Bosnia self-defense. The extension of the U.S. troop presence in the Balkans far beyond Clinton’s “only one year” promise follows from the president’s breach of another promise--given in writing to Sen. Dole and others--to assist the Bosnians so that can provide for their own defense. Because Bosnian self-defense is fundamental to an American exit strategy, Congress will enforce this commitment.
U.S.-China relations. While the argument over “most favored nation” status will grab most of the attention, the PRC’s bid to enter the World Trade Organization offers the United States a more significant lever. Leverage is needed because the Communist government continues to run up massive trade surpluses with the U.S. by limiting access to the Chinese market and undercutting Western labor standards.
NATO expansion. The 1996 Clinton campaign pledge to enlarge NATO to include the new democracies of central Europe, beginning with Poland, Hungary and the Czech Republic, was made too frequently for the administration now to abandon it in the face of complaints from Russian hard-liners.

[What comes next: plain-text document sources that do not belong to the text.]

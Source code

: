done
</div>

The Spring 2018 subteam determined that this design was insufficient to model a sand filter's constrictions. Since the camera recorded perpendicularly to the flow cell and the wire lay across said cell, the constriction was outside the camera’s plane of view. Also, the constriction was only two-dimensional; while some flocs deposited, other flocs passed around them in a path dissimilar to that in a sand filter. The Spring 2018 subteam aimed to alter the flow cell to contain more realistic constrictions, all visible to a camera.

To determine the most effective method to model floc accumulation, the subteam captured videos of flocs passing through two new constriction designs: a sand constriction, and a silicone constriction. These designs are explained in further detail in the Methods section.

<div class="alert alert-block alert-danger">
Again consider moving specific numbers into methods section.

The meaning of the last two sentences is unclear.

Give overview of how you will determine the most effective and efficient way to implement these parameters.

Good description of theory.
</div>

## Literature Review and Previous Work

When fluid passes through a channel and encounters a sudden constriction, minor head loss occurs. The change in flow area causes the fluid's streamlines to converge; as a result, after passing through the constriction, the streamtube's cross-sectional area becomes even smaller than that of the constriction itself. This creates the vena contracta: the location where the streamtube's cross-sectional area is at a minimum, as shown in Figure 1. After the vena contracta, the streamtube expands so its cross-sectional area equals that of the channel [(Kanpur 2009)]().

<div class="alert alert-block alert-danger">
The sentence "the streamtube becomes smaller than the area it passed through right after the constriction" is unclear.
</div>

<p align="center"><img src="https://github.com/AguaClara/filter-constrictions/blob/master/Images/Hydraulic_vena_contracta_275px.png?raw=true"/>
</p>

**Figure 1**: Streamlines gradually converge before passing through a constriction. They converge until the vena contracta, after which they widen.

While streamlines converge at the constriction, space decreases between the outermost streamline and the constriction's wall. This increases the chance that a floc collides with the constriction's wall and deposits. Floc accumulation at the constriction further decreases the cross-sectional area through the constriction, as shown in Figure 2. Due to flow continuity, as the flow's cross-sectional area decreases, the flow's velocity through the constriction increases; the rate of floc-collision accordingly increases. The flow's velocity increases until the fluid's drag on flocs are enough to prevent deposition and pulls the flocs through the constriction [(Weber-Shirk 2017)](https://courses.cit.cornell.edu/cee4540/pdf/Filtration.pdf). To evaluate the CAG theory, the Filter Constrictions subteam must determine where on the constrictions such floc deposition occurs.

Any of these would be significant achievements, and many more are possible. Both the White House and the Congress have an enormous incentive to follow through, because the blood sport of scandal politics has raised public distrust of each. While it’s true, therefore, that bipartisanship won’t supplant incivility in Washington, it’s alive and well just the same, and the legislative results promise to be impressive indeed.